- SUPPLIED ENTRIES:
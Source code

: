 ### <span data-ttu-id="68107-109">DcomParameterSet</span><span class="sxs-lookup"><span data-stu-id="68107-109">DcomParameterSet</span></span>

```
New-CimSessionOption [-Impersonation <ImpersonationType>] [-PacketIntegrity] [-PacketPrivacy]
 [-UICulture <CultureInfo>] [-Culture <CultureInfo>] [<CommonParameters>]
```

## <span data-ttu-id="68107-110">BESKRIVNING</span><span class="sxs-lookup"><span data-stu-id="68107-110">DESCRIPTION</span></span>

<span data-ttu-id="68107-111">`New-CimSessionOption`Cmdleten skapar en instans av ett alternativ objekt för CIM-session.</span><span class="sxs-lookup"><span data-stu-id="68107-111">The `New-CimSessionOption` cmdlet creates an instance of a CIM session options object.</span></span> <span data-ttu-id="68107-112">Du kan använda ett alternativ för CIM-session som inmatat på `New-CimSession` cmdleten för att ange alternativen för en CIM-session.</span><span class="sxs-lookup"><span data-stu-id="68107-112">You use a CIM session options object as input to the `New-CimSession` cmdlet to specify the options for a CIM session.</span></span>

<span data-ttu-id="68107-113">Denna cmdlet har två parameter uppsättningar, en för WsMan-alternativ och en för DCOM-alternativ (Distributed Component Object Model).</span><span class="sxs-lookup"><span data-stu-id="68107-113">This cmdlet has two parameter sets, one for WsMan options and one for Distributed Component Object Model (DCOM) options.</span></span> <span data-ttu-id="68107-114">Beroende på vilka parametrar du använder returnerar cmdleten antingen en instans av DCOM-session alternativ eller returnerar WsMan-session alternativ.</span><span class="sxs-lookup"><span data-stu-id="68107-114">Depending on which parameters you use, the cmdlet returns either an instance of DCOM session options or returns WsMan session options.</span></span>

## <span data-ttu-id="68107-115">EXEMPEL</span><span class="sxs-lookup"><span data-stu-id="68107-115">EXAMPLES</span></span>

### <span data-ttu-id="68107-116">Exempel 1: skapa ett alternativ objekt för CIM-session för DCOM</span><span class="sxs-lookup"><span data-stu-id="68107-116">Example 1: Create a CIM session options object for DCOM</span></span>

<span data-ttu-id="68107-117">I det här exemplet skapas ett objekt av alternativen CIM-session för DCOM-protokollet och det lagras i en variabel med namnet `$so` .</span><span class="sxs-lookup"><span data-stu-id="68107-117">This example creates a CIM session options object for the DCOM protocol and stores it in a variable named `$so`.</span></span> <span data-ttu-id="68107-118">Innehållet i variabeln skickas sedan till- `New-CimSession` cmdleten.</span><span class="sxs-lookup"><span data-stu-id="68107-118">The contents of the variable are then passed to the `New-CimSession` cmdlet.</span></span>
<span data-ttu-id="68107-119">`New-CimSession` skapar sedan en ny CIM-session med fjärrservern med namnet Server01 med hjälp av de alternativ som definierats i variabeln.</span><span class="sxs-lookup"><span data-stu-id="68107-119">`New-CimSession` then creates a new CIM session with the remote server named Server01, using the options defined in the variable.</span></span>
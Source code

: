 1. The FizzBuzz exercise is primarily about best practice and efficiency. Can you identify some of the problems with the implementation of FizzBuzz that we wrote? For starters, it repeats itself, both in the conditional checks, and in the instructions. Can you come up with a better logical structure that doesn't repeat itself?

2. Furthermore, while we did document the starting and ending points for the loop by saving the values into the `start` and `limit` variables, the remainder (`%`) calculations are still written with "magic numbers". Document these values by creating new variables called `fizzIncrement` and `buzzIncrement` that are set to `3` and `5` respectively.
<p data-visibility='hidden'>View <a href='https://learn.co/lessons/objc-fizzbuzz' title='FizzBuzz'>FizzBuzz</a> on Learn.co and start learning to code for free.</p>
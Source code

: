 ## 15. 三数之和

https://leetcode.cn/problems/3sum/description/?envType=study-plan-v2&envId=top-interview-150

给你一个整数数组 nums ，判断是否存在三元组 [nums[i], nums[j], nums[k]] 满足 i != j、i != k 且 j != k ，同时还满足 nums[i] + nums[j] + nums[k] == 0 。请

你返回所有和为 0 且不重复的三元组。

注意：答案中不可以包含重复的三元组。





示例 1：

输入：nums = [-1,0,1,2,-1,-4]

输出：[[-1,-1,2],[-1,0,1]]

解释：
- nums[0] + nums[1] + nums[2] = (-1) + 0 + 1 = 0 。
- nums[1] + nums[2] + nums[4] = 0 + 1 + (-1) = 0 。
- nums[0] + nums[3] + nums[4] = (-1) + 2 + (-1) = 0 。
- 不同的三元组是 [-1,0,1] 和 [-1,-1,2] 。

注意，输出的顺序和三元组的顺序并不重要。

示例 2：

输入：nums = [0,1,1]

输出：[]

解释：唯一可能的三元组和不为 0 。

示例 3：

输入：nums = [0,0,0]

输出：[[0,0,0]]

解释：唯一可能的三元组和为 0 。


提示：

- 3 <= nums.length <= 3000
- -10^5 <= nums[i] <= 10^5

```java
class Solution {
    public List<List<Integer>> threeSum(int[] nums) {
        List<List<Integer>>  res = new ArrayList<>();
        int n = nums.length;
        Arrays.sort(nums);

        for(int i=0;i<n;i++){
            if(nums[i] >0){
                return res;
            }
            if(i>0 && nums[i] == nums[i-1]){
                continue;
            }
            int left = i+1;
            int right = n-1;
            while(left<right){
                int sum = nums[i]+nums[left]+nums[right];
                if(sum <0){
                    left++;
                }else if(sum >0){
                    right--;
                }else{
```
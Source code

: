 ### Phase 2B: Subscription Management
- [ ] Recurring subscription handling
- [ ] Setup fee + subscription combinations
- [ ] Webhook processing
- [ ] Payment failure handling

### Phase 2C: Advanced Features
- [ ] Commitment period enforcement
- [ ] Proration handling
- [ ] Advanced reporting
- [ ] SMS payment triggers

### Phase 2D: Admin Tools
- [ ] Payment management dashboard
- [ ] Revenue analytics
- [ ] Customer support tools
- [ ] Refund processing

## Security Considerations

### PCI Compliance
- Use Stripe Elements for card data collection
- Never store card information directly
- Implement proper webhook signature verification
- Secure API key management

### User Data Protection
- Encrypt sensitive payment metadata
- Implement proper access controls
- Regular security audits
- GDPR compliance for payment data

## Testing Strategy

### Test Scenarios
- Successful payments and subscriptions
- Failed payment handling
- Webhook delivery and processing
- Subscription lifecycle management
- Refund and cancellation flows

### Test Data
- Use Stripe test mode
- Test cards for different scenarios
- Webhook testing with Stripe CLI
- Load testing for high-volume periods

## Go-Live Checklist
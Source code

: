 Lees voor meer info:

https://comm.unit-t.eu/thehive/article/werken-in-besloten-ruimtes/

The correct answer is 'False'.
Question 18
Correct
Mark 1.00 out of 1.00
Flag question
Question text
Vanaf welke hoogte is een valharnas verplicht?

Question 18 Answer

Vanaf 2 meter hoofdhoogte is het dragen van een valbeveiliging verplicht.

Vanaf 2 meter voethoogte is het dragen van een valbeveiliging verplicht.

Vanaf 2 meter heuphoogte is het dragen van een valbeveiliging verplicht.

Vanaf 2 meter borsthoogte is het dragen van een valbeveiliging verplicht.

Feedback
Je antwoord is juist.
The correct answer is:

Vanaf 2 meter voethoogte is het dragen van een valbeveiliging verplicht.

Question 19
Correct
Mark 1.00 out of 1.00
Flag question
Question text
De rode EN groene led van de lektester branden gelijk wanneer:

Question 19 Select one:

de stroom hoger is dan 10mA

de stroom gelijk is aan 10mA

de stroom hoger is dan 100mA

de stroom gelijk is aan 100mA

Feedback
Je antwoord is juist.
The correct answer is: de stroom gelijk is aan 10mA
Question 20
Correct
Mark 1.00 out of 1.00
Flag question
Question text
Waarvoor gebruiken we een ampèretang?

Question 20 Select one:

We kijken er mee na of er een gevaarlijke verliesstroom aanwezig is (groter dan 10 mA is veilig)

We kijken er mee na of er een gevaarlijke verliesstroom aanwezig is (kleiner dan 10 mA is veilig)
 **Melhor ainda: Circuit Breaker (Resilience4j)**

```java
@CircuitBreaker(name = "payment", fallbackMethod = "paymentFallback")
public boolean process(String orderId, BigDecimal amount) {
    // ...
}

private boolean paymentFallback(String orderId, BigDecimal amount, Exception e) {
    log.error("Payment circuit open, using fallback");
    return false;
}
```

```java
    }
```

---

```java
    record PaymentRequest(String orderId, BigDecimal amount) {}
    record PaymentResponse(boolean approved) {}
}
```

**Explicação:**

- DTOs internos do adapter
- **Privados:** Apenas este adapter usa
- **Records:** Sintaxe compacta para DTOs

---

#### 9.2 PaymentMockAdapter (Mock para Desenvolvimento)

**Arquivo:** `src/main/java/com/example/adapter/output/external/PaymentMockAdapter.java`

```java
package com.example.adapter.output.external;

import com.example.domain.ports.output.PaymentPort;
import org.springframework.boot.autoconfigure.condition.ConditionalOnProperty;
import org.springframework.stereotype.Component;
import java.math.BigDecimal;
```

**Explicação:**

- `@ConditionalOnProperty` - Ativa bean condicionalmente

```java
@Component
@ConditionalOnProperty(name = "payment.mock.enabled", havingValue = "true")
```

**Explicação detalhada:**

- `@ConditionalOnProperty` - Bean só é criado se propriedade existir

- WHAT YOU ARE ASKED TO DO: Word for word, output the lines of the data from its first line through the line where "a CIM session.</span></span>" appears, and stop there.

- EXERCISE RESULT:
Source code

: ### <span data-ttu-id="68107-109">DcomParameterSet</span><span class="sxs-lookup"><span data-stu-id="68107-109">DcomParameterSet</span></span>

```
New-CimSessionOption [-Impersonation <ImpersonationType>] [-PacketIntegrity] [-PacketPrivacy]
 [-UICulture <CultureInfo>] [-Culture <CultureInfo>] [<CommonParameters>]
```

## <span data-ttu-id="68107-110">BESKRIVNING</span><span class="sxs-lookup"><span data-stu-id="68107-110">DESCRIPTION</span></span>

<span data-ttu-id="68107-111">`New-CimSessionOption`Cmdleten skapar en instans av ett alternativ objekt för CIM-session.</span><span class="sxs-lookup"><span data-stu-id="68107-111">The `New-CimSessionOption` cmdlet creates an instance of a CIM session options object.</span></span> <span data-ttu-id="68107-112">Du kan använda ett alternativ för CIM-session som inmatat på `New-CimSession` cmdleten för att ange alternativen för en CIM-session.</span><span class="sxs-lookup"><span data-stu-id="68107-112">You use a CIM session options object as input to the `New-CimSession` cmdlet to specify the options for a CIM session.</span></span>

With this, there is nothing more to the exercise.